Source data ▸

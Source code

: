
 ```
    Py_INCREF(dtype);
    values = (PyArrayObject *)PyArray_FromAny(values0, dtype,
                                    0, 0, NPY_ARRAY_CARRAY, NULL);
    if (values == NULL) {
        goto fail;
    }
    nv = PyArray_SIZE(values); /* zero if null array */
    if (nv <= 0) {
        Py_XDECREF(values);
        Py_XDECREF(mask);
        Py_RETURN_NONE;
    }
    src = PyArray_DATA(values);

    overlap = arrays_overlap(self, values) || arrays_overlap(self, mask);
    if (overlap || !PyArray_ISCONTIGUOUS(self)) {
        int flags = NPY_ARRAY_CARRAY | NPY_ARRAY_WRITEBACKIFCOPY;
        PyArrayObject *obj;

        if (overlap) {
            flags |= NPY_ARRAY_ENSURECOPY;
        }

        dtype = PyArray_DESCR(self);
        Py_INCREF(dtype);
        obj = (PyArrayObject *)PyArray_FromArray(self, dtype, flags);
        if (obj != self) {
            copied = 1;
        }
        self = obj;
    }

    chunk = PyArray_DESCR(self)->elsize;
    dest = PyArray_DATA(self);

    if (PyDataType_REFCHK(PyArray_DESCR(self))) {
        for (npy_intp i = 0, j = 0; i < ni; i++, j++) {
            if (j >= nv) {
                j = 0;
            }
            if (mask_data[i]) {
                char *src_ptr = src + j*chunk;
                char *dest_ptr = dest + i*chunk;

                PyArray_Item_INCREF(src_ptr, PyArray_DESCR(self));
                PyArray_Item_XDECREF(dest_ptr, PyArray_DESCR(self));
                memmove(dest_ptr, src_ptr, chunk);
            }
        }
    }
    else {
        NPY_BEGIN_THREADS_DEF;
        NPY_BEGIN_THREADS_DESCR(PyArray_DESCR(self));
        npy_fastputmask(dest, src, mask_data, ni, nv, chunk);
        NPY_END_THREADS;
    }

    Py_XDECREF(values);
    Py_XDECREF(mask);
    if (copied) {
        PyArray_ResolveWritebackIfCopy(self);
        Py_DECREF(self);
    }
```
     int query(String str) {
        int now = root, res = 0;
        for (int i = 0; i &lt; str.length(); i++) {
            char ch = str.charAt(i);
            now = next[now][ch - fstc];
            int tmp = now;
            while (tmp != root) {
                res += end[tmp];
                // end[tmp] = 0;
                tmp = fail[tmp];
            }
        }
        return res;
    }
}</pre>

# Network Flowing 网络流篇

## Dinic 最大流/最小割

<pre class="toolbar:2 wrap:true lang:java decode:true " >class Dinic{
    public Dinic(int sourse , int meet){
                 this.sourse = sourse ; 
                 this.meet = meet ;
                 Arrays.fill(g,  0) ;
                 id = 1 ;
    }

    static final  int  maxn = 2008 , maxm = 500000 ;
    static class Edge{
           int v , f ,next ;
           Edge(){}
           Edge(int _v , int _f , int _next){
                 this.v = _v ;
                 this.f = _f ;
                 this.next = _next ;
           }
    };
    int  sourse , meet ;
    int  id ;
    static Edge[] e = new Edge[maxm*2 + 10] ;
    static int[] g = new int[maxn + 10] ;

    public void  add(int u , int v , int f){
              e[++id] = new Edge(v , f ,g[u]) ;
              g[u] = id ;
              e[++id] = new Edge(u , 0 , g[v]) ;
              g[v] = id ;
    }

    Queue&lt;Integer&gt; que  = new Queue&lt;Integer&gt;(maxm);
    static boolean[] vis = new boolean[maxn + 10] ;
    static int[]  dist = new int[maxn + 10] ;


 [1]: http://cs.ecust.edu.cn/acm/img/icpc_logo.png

Instructions for the task ▸ Among the records, find the lines that contain "char" and copy each of them.

Reply to the task ▸
                char *src_ptr = src + j*chunk;
                char *dest_ptr = dest + i*chunk;
            char ch = str.charAt(i);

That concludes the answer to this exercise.